* **PROMPT**
Lines in the data below that contain the word "InitializeParticle" are to be copied.
|---|
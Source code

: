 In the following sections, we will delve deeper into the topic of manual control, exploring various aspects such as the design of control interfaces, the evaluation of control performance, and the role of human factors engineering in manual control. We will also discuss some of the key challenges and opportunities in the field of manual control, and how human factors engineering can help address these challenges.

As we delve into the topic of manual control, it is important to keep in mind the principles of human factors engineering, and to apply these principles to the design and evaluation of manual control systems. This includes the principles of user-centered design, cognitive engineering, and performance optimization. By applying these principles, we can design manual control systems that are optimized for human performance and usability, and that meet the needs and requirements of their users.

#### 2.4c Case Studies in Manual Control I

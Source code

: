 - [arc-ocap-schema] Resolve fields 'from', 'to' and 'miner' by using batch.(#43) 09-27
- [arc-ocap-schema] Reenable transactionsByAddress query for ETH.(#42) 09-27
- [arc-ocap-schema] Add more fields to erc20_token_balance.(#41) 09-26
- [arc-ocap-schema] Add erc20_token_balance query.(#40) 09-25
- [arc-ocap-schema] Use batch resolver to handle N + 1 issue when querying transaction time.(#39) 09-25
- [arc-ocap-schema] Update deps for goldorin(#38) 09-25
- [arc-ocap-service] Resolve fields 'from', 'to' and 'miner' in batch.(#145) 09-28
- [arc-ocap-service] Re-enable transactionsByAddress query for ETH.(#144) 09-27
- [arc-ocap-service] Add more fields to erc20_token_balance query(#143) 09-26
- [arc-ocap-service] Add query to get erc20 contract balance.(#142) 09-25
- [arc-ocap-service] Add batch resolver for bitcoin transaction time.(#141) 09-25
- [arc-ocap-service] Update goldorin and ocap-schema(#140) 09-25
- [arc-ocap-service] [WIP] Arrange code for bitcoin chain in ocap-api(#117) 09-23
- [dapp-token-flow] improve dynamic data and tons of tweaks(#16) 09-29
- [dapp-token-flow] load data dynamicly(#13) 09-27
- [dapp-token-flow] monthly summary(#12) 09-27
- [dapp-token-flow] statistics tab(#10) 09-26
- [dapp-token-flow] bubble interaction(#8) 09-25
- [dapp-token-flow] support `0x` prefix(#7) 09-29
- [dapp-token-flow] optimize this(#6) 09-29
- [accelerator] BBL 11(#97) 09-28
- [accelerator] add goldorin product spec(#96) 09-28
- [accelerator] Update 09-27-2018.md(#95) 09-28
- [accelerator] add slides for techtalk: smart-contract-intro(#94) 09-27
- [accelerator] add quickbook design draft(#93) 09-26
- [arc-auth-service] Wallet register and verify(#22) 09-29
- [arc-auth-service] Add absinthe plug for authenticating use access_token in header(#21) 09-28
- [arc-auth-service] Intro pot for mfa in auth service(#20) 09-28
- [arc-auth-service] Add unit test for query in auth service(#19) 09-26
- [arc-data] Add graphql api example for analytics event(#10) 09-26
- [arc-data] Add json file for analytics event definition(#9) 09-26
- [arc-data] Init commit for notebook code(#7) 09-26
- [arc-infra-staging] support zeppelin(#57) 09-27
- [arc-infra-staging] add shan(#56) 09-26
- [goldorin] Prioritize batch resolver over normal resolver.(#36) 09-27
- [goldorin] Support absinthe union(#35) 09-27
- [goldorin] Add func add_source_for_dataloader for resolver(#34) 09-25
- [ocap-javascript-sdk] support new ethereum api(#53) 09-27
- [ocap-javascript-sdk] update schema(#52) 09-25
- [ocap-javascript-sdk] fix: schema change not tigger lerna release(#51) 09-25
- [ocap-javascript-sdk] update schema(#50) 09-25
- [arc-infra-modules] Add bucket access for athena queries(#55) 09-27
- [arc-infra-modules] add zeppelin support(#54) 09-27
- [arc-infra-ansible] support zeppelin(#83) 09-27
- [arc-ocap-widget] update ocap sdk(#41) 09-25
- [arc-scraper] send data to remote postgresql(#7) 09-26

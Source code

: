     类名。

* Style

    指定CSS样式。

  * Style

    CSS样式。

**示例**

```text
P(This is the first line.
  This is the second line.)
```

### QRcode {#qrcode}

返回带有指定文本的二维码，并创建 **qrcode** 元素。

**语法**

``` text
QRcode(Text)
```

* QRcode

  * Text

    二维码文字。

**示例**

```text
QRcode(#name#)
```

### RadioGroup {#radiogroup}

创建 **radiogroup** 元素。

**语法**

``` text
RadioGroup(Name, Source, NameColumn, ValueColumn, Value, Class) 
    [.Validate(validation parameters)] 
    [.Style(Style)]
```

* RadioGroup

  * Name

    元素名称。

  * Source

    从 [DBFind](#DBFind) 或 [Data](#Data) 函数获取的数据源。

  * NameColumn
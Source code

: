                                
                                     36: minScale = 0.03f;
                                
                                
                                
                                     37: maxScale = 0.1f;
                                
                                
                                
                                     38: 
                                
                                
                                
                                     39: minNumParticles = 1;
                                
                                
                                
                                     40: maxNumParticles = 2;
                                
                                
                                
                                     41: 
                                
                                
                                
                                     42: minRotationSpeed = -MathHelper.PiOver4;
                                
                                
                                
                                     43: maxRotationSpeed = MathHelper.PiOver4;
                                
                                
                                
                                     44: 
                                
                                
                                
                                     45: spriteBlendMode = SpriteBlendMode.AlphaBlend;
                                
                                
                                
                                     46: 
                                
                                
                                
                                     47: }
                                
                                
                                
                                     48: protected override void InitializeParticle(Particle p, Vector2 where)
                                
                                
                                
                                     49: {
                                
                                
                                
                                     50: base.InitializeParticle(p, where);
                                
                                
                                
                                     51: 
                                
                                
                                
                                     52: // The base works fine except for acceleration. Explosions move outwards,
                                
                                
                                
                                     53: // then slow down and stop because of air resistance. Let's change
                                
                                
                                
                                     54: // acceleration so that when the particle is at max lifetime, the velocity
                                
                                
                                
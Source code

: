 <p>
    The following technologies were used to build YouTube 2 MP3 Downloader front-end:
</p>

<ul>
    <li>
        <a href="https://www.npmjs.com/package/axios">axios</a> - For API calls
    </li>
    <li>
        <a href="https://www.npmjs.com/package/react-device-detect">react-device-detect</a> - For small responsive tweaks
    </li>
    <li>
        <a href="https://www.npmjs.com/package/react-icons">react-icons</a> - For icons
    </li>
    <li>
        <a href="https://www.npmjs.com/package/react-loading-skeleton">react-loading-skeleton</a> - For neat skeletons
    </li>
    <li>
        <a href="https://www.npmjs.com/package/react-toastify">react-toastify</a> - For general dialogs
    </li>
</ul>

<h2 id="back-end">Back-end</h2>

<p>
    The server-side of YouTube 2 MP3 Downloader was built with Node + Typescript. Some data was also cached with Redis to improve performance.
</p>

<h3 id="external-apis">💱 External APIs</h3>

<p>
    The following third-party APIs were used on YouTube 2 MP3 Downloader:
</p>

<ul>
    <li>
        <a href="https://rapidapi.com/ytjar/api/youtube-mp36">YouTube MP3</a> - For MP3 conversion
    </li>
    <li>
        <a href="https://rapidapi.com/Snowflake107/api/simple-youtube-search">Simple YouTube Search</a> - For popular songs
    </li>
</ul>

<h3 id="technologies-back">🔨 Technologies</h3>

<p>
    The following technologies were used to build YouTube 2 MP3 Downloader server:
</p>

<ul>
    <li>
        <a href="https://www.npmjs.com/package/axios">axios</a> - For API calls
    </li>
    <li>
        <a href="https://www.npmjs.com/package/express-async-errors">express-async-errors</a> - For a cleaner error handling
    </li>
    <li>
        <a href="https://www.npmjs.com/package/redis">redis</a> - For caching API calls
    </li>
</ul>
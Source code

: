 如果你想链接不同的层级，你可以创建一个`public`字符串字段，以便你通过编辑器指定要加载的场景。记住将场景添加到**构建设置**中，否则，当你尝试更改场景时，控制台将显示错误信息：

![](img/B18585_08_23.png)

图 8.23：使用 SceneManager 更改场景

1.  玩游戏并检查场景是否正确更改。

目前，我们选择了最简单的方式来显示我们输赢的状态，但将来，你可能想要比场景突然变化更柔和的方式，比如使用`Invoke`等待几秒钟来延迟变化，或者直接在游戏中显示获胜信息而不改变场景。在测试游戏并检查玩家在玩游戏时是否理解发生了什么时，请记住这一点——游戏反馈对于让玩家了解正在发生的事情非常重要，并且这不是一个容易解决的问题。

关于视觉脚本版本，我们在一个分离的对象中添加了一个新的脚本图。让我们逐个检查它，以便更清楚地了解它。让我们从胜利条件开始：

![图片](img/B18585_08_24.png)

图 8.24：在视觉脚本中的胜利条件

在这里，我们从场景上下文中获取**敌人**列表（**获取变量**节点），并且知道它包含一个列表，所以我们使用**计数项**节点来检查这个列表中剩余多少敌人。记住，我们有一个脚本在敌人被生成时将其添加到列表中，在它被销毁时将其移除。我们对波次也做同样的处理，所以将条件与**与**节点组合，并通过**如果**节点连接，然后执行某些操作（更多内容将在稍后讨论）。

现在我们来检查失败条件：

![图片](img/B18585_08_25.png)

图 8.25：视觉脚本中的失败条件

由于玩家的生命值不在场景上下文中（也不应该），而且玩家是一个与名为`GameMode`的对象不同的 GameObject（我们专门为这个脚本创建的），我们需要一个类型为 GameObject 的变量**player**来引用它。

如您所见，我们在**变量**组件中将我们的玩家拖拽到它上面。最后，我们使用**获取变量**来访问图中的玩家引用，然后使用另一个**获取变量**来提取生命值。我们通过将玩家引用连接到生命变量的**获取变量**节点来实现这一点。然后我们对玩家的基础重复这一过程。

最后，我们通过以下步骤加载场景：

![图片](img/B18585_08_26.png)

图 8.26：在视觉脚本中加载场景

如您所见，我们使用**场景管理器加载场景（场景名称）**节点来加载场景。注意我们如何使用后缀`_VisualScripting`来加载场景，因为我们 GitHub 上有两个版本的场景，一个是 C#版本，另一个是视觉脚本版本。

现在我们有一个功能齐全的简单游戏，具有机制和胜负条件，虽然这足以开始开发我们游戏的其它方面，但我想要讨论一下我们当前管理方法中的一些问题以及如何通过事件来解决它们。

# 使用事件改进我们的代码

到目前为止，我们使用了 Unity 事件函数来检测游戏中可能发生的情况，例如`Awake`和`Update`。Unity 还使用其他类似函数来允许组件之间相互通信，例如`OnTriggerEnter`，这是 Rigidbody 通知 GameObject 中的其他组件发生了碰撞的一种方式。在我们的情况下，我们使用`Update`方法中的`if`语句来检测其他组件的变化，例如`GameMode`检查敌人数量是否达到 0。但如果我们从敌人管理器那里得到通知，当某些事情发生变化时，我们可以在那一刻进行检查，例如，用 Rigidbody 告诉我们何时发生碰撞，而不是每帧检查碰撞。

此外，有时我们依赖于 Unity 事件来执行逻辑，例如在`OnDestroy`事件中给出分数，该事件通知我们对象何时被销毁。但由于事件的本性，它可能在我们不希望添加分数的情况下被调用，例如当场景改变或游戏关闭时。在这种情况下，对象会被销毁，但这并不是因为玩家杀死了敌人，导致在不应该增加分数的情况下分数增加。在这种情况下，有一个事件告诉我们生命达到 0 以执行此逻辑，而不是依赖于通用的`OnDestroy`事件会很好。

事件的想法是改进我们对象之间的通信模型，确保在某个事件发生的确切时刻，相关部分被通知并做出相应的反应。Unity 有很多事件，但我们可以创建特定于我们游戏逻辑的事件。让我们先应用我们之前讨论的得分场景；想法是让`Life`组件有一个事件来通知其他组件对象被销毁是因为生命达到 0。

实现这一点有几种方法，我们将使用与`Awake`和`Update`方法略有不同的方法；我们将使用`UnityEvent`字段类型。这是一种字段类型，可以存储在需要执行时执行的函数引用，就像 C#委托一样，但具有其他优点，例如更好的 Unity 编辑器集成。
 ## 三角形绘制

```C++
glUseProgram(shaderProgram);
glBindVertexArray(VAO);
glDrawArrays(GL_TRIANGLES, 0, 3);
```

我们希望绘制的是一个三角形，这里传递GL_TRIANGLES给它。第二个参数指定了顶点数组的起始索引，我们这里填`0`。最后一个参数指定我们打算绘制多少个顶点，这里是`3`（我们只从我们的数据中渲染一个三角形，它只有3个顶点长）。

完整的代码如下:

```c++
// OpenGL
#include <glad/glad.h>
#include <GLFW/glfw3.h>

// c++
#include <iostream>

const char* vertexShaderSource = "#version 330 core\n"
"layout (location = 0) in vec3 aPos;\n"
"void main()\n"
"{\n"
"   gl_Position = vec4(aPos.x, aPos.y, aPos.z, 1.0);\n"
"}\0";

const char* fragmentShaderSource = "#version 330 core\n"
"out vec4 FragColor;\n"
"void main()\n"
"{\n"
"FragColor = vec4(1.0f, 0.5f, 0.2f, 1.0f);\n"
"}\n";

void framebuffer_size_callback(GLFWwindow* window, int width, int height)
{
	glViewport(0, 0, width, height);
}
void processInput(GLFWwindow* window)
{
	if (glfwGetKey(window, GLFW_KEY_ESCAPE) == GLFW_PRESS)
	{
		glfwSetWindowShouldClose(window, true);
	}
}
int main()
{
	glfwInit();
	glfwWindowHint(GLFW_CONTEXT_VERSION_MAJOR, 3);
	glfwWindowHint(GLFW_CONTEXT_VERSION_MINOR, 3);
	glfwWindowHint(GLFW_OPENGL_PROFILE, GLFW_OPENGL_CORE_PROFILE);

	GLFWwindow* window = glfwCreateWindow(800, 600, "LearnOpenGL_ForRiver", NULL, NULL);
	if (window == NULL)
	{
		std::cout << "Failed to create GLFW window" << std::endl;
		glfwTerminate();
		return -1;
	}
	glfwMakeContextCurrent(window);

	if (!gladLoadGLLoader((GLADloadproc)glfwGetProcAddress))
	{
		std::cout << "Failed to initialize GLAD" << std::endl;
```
|---|
* **OUTPUT FOR THIS EXERCISE**
                                     48: protected override void InitializeParticle(Particle p, Vector2 where)
                                     50: base.InitializeParticle(p, where);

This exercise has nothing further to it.